By that point, she said she had exhausted her efforts banging on doors, knocking on windows, pushing buttons and yelling for help. She eventually urinated on herself, as there was nowhere to use the restroom.

“And then by the time I had gotten their attention, I had went back out of the room again, I had went out several times, and I came back out of the room and saw somebody, I guess, what he (her son) calls ‘The Bubble,’ and I pushed that button again and they said, ‘Can I help you?’ and I said, ‘Yeah, I’ve been here since 3:30 at visiting time,’ and they started laughing at me,” Rainey said.

“I said, ‘This is not funny,’ and they continued to laugh. And so I got kind of aggravated and went back to the cubby room and sat down and I told my son, ‘They know we’re here now.’”

Upon arrival, Rainey said she signed in, handed over her drivers license, received a key to a locker and placed all of her belongings, including her cellphone, in it. 

Having never signed out, and with her car still parked in the parking lot, she said it’s baffling that staff didn’t notice her.

“How do you keep somebody locked in a visitation room like that and not even remember?” she said.

A spokesperson for the Missouri Department of Corrections told FOX4 Problem Solvers in a phone call that prison staff had made a mistake. 

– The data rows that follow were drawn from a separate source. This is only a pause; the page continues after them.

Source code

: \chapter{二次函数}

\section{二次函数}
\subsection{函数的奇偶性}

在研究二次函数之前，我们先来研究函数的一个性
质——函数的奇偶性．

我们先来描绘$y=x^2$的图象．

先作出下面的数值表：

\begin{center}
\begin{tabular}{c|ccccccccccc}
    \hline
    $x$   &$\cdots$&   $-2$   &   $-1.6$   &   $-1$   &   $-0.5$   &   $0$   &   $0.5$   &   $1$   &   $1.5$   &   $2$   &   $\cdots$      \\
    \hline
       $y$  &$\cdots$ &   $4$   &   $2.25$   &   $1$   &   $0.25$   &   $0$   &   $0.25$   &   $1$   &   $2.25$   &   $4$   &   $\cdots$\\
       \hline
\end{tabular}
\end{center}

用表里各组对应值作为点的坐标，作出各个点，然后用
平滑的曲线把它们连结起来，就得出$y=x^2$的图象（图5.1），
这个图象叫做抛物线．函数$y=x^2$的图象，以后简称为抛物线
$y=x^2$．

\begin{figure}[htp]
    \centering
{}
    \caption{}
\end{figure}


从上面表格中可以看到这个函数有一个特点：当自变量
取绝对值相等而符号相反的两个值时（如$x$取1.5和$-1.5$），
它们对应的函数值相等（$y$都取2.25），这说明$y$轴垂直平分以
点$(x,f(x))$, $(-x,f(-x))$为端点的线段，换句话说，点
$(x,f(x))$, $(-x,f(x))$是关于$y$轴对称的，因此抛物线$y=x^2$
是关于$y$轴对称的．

The spokesperson blamed the blunder, in part, on the recent consolidation of Crossroads with another nearby prison, saying some staff are still unfamiliar with the layout of the prison.

But she also blamed Rainey, saying the prison reviewed the entire 12 hours of video and insists Rainey didn’t try to alert anyone. 

She said a lot of employees have cars parked in the parking lot, so Rainey’s car didn’t seem out of the ordinary.

Missouri state Rep. Richard Brown said that’s ridiculous, and it shouldn’t have been Rainey’s responsibility.

“When you are in a correctional facility, there really isn’t any way to notify anyone. It’s up to the correctional officer to keep an eye on you for the most part,” he said.

Rainey said she contacted the department’s central office in Jefferson City, but staff seemed to be unaware of the situation that unfolded at Crossroads that evening.

“I said, ‘Do you not know what goes on in your facilities?’ and they said, ‘Well, we had no idea,’” Rainey said.

She said the experience was appalling, and she has still not received an apology from staff for her treatment.

So is the Crossroads Correctional Center dangerously understaffed?

Problem Solvers requested Crossroads’ staffing numbers, but the department wouldn’t tell us, insisting that staffing levels are kept confidential for “security reasons.”

But Brown said it’s no secret that Missouri prisons have struggled to find and maintain employees.

“In fact, in some of those communities, you have warehouses that are paying more money than they are paying the correctional officers,” Brown said.

Despite the panic she endured, Rainey said the silver lining is she was able to spend so much time with her son.

“That is the plus in the whole thing is I got to stay there with him for that long,” she said. “We didn’t run out of things to talk about, you know, I enjoy visiting him.”